In one assessment using data from the first two waves of the scho

In one assessment using data from the first two waves of the school-based National Longitudinal Study of Adolescent Health (Add Health), Easton et al. (2008) found that adolescents reporting sexual attractions to or relationships with both males and females, but not same-sex-only attractions/relationships, were inhibitor Regorafenib more likely than adolescents reporting only opposite-sex attractions/relationships to have smoked in the past month at the beginning of the study as well as to become smokers at follow-up 1 year later. In another study using three waves of Add Health data spanning 8 years, sexual-minority youths had higher frequency of cigarette smoking at the beginning of the study and faster increases in smoking frequency over time, compared with heterosexuals (Marshal et al., 2009).

Notable differences were observed by sexual-orientation subgroup. Mostly heterosexual and bisexual youths had higher smoking frequency initially, but similar increases in smoking frequency over time, when compared with heterosexual youths. Lesbian/gay youths were similar to heterosexual youths in their initial smoking frequency, but had a faster increase in smoking frequency over time. Similarly, findings from a longitudinal study of college students revealed that minority sexual orientation was associated with higher frequency of cigarette smoking at the beginning of the study (Talley et al., 2010). However, in contrast to Marshal and colleagues, heterosexual and sexual-minority participants had similar patterns of changes in smoking over time. This divergence may be attributable to study differences such as age (adolescence vs.

emerging adulthood). Despite advances in the use of longitudinal designs, additional research is necessary to identify sexual-minority subgroups that are most at risk for smoking.
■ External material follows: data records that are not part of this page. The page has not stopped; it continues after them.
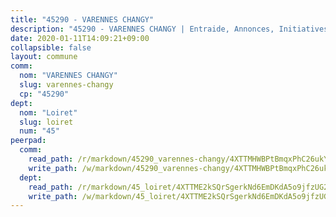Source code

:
 ```yaml
---
title: "45290 - VARENNES CHANGY"
description: "45290 - VARENNES CHANGY | Entraide, Annonces, Initiatives"
date: 2020-01-11T14:09:21+09:00
collapsible: false
layout: commune
comm:
  nom: "VARENNES CHANGY"
  slug: varennes-changy
  cp: "45290"
dept:
  nom: "Loiret"
  slug: loiret
  num: "45"
peerpad:
  comm:
    read_path: /r/markdown/45290_varennes-changy/4XTTMHWBPtBmqxPhC26ukYHSCX9Xk5Gbq5oSqmhpu9i6V362z
    write_path: /w/markdown/45290_varennes-changy/4XTTMHWBPtBmqxPhC26ukYHSCX9Xk5Gbq5oSqmhpu9i6V362z-K3TgU3gGJnKwqQ25pipe7dULgkAsg48dBKC698gcrHuKuwL21VmHBaTYcRdS6S6jKXZ28JBRAd68vnamkwsZdL3UzYN5uyj86i6z56Y8hrogu8ESXzoS9FV2JkYg8GrGgfJTr3sL
  dept:
    read_path: /r/markdown/45_loiret/4XTTME2kSQrSgerkNd6EmDKdA5o9jfzUG2SAG8C2qVYb3YXN4
    write_path: /w/markdown/45_loiret/4XTTME2kSQrSgerkNd6EmDKdA5o9jfzUG2SAG8C2qVYb3YXN4-K3TgULpEDoP6p5UphGUnEGQQDb2AQTj81Z2trE1ZVsdtBZSXUbkVLE9oEias3DdMz5vmgxRH8ErfnuyVj2VYfJxxhBMoq5ZxQCDrb2jTVFkww5uEThgDKwT8pF9LfJGTpqNraKjJ
---
```


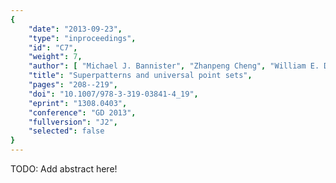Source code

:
 ```yaml
---
{
    "date": "2013-09-23",
    "type": "inproceedings",
    "id": "C7",
    "weight": 7,
    "author": [ "Michael J. Bannister", "Zhanpeng Cheng", "William E. Devanny", "David Eppstein" ],
    "title": "Superpatterns and universal point sets",
    "pages": "208--219",
    "doi": "10.1007/978-3-319-03841-4_19",
    "eprint": "1308.0403",
    "conference": "GD 2013",
    "fullversion": "J2",
    "selected": false
}
---
```


TODO: Add abstract here!

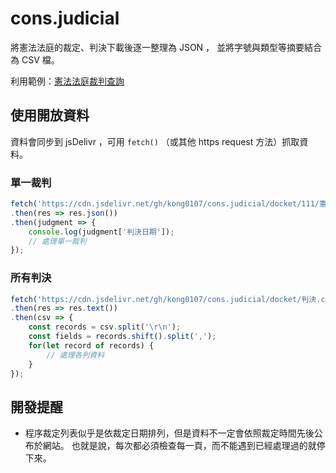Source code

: # cons.judicial

將憲法法庭的裁定、判決下載後逐一整理為 JSON ，
並將字號與類型等摘要結合為 CSV 檔。

利用範例：[憲法法庭裁判查詢](http://kong0107.github.io/cons.judicial/)

## 使用開放資料
資料會同步到 jsDelivr ，可用 `fetch()` （或其他 https request 方法）抓取資料。

### 單一裁判
```js
fetch('https://cdn.jsdelivr.net/gh/kong0107/cons.judicial/docket/111/憲判/1.json')
.then(res => res.json())
.then(judgment => {
    console.log(judgment['判決日期']);
    // 處理單一裁判
});
```

### 所有判決
```js
fetch('https://cdn.jsdelivr.net/gh/kong0107/cons.judicial/docket/判決.csv')
.then(res => res.text())
.then(csv => {
    const records = csv.split('\r\n');
    const fields = records.shift().split(',');
    for(let record of records) {
        // 處理各列資料
    }
});
```

## 開發提醒
* 程序裁定列表似乎是依裁定日期排列，但是資料不一定會依照裁定時間先後公布於網站。
  也就是說，每次都必須檢查每一頁，而不能遇到已經處理過的就停下來。
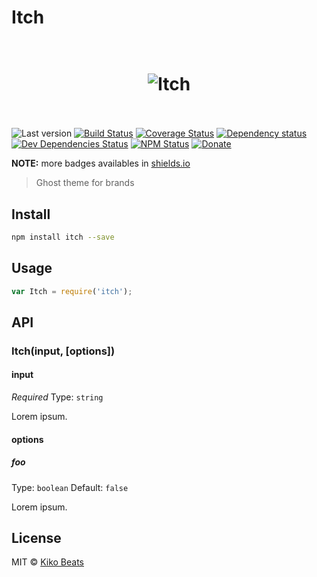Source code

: # Itch

<h1 align="center">
  <br>
  <img src="" alt="Itch">
  <br>
  <br>
</h1>

![Last version](https://img.shields.io/github/tag/Kikobeats/itch.svg?style=flat-square)
[![Build Status](http://img.shields.io/travis/Kikobeats/itch/master.svg?style=flat-square)](https://travis-ci.org/Kikobeats/itch)
[![Coverage Status](http://img.shields.io/coveralls/Kikobeats/itch/master.svg?style=flat-square)](https://coveralls.io/r/Kikobeats/itch?branch=master)
[![Dependency status](http://img.shields.io/david/Kikobeats/itch.svg?style=flat-square)](https://david-dm.org/Kikobeats/itch)
[![Dev Dependencies Status](http://img.shields.io/david/dev/Kikobeats/itch.svg?style=flat-square)](https://david-dm.org/Kikobeats/itch#info=devDependencies)
[![NPM Status](http://img.shields.io/npm/dm/itch.svg?style=flat-square)](https://www.npmjs.org/package/itch)
[![Donate](https://img.shields.io/badge/donate-paypal-blue.svg?style=flat-square)](https://paypal.me/Kikobeats)

**NOTE:** more badges availables in [shields.io](http://shields.io/)

> Ghost theme for brands

## Install

```bash
npm install itch --save
```

## Usage

```js
var Itch = require('itch');
```

## API

### Itch(input, [options])

#### input

*Required*
Type: `string`

Lorem ipsum.

#### options

##### foo

Type: `boolean`
Default: `false`

Lorem ipsum.

## License

MIT © [Kiko Beats](http://kikobeats.com)
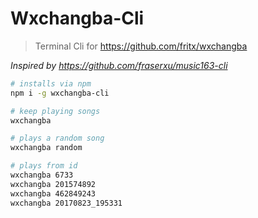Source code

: # Wxchangba-Cli

> Terminal Cli for https://github.com/fritx/wxchangba

*Inspired by https://github.com/fraserxu/music163-cli*

```sh
# installs via npm
npm i -g wxchangba-cli
```

```sh
# keep playing songs
wxchangba

# plays a random song
wxchangba random

# plays from id
wxchangba 6733
wxchangba 201574892
wxchangba 462849243
wxchangba 20170823_195331
```
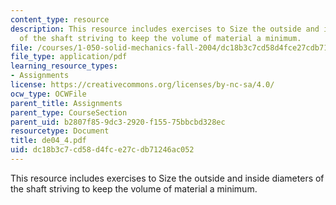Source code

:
 ```yaml
---
content_type: resource
description: This resource includes exercises to Size the outside and inside diameters
  of the shaft striving to keep the volume of material a minimum.
file: /courses/1-050-solid-mechanics-fall-2004/dc18b3c7cd58d4fce27cdb71246ac052_de04_4.pdf
file_type: application/pdf
learning_resource_types:
- Assignments
license: https://creativecommons.org/licenses/by-nc-sa/4.0/
ocw_type: OCWFile
parent_title: Assignments
parent_type: CourseSection
parent_uid: b2807f85-9dc3-2920-f155-75bbcbd328ec
resourcetype: Document
title: de04_4.pdf
uid: dc18b3c7-cd58-d4fc-e27c-db71246ac052
---
```

This resource includes exercises to Size the outside and inside diameters of the shaft striving to keep the volume of material a minimum.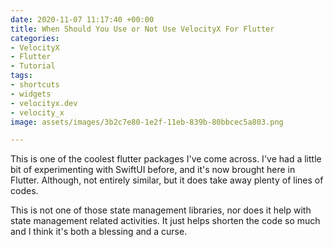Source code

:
 ```yaml
---
date: 2020-11-07 11:17:40 +00:00
title: When Should You Use or Not Use VelocityX For Flutter
categories:
- VelocityX
- Flutter
- Tutorial
tags:
- shortcuts
- widgets
- velocityx.dev
- velocity_x
image: assets/images/3b2c7e80-1e2f-11eb-839b-80bbcec5a803.png

---
```

This is one of the coolest flutter packages I've come across. I've had a little bit of experimenting with SwiftUI before, and it's now brought here in Flutter. Although, not entirely similar, but it does take away plenty of lines of codes.

This is not one of those state management libraries, nor does it help with state management related activities. It just helps shorten the code so much and I think it's both a blessing and a curse.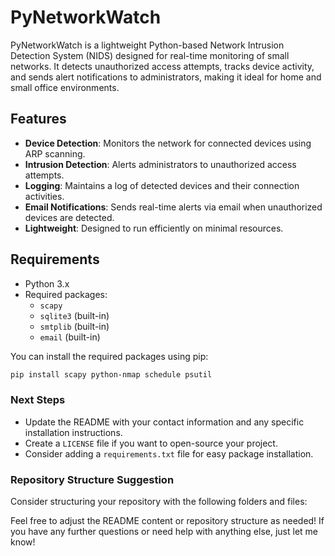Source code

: # PyNetworkWatch

PyNetworkWatch is a lightweight Python-based Network Intrusion Detection System (NIDS) designed for real-time monitoring of small networks. It detects unauthorized access attempts, tracks device activity, and sends alert notifications to administrators, making it ideal for home and small office environments.

## Features

- **Device Detection**: Monitors the network for connected devices using ARP scanning.
- **Intrusion Detection**: Alerts administrators to unauthorized access attempts.
- **Logging**: Maintains a log of detected devices and their connection activities.
- **Email Notifications**: Sends real-time alerts via email when unauthorized devices are detected.
- **Lightweight**: Designed to run efficiently on minimal resources.

## Requirements

- Python 3.x
- Required packages:
  - `scapy`
  - `sqlite3` (built-in)
  - `smtplib` (built-in)
  - `email` (built-in)

You can install the required packages using pip:

```bash
pip install scapy python-nmap schedule psutil
```


### Next Steps

- Update the README with your contact information and any specific installation instructions.
- Create a `LICENSE` file if you want to open-source your project.
- Consider adding a `requirements.txt` file for easy package installation.

### Repository Structure Suggestion

Consider structuring your repository with the following folders and files:

Feel free to adjust the README content or repository structure as needed! If you have any further questions or need help with anything else, just let me know!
Gender has been identified as a modifier of the relationship between sexual orientation and substance use, with sexual-minority females displaying great or similar substance use compared with sexual-minority males (Corliss, Rosario, Wypij, Fisher, & Austin, 2008; Corliss et al., 2010; Hahm, Wong, Huang, Ozonoff, & Lee, 2008; Marshal et al., 2008). In contrast, studies with general youth samples typically find that males are more likely to smoke than females (Nelson et al., 2008). Some evidence suggests that age may also be an important modifier, with sexual-orientation disparities greater during adolescence compared with emerging adulthood (Corliss et al., 2010). However, not all studies have found larger disparities during adolescence. A study of Asian Americans and Pacific Islanders found sexual-orientation disparities in substance use appeared during emerging adulthood, but not in adolescence Anacetrapib (Hahm et al., 2008).